Non-orthogonal invariant subspaces

Question

Let $\Gamma\subset\mathrm O(\Bbb R^n)$ be a finite group of orthogonal matrices. Let $U_1,U_2\subseteq\Bbb R^n$ be two irreducible invariant subspaces w.r.t. $\Gamma$ with $U_1\cap U_2=\{0\}$, which are not orthogonal to each other, i.e. there are $u_i\in U_i$ with $\langle u_1,u_2\rangle \not=0$.

I was sceptic about the existence of such, but you can find examples here in a previous question of mine. Thinking a bit about such subspaces, I came to the following question:

Question: Is it true, that:

1. $\dim U_1=\dim U_2=:d$.
2. Every other $d$-dimensional subspace $U\subset U_1\oplus U_2$ with $U\cap U_i=\{0\}$ is an irreducible invariant subspace as well.
3. There are two orthogonal $d$-dimensional irreducible invariant subspaces $\bar U_1,\bar U_2\subset U_1\oplus U_2$.

---

Update

The second statement is not correct, but should be substituted by a different one. One version was given in the answer of Joppy. I can also think about something like this: every $u\in U_1\oplus U_2\setminus\{0\}$ is contained in exactly one $d$-dimensional irreducible invariant subspace $U\subset U_1\oplus U_2$.

Answer 1

Allow me to translate this into more common representation-theoretic language.
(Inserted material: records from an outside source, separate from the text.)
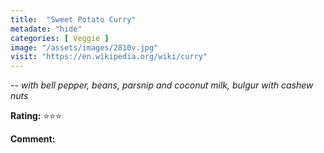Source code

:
 ```yaml
---
title:  "Sweet Potato Curry"
metadate: "hide"
categories: [ Veggie ]
image: "/assets/images/2810v.jpg"
visit: "https://en.wikipedia.org/wiki/curry"
---
```


_-- with bell pepper, beans, parsnip and coconut milk, bulgur with cashew nuts_

**Rating:** ⭐️⭐️⭐️  
  
**Comment:**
Saying that you have a finite subgroup $\Gamma \subseteq O(\mathbb{R}^n)$ is the same as the following data:

1. A finite group $G$,
2. A finite-dimensional real vector space $V$ equipped with a representation $\rho: G \to \operatorname{GL}(V)$, and
3. An inner product $\langle -, - \rangle: V \times V \to \mathbb{R}$ which is $G$-invariant, in the sense that $\langle \rho(g) v, \rho(g) u \rangle = \langle v, u \rangle$ for all $g \in G$ and $u, v \in V$.

Let $\{I_\lambda \mid \lambda \in \Lambda\}$ be a complete set of irreducible real representations of $G$. Simply knowing that $V$ is a real representation means that there is a canonical decomposition of $V$ into isotypic components, $V = \bigoplus_{\lambda} V_\lambda$, where $\lambda$ ranges over some indexing set for the isomorphism classes of irreducible representations of $G$. Here the subspace $V_\lambda$ is defined as the sum of all subrepresentations of $V$ isomorphic to $I_\lambda$. What is interesting is that these $V_\lambda$ must be orthogonal to each other.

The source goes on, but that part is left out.